Problem details
Please report each line of the data below that contains "membership".

Source material
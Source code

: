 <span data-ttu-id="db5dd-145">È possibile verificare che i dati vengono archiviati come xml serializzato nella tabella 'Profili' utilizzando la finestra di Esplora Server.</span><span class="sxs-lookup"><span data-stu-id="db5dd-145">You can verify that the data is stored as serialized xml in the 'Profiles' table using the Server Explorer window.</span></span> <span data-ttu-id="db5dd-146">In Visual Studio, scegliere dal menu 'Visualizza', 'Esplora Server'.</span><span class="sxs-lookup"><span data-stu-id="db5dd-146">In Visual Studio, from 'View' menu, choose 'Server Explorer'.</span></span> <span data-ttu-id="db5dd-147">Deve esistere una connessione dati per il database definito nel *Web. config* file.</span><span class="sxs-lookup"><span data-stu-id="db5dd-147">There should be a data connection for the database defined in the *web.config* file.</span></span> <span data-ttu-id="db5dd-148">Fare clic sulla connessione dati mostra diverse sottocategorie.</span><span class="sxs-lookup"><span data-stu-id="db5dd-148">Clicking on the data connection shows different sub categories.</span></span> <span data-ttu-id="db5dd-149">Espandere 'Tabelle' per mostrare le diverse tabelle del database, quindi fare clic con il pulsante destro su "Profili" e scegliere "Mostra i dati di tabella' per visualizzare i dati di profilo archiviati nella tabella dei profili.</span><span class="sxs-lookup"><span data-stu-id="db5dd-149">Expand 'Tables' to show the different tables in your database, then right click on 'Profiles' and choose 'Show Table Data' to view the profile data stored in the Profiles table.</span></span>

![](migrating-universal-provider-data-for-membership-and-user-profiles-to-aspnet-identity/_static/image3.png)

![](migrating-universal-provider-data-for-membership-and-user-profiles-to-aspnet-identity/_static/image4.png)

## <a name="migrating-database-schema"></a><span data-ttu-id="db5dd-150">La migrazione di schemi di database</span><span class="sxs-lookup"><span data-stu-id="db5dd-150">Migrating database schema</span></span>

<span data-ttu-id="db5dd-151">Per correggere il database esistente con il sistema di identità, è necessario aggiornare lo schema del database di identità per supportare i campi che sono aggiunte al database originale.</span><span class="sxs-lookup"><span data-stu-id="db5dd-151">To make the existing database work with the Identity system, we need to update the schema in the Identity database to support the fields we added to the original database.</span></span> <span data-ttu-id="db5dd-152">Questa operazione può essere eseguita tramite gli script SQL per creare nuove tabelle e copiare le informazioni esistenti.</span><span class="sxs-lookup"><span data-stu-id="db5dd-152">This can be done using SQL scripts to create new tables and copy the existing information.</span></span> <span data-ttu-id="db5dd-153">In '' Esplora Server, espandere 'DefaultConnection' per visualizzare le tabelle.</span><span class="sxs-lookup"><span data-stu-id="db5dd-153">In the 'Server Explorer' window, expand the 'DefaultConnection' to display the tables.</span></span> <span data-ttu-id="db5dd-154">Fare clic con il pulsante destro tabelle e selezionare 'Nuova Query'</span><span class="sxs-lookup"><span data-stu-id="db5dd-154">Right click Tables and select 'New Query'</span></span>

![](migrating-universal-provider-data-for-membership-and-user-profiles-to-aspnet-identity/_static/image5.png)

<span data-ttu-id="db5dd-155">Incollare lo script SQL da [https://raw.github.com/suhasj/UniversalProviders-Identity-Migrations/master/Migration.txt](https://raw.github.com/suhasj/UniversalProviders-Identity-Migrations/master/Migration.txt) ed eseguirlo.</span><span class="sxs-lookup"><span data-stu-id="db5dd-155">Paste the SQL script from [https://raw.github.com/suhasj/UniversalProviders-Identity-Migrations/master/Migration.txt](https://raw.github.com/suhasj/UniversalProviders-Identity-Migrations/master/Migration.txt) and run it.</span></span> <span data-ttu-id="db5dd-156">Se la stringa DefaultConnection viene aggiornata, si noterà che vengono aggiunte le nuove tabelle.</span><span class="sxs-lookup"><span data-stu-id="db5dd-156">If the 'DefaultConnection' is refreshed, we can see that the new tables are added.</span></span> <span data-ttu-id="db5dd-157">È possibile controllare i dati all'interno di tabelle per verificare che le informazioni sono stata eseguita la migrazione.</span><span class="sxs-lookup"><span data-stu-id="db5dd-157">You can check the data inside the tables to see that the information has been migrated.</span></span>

Answer space
![](migrating-universal-provider-data-for-membership-and-user-profiles-to-aspnet-identity/_static/image3.png)
![](migrating-universal-provider-data-for-membership-and-user-profiles-to-aspnet-identity/_static/image4.png)
![](migrating-universal-provider-data-for-membership-and-user-profiles-to-aspnet-identity/_static/image5.png)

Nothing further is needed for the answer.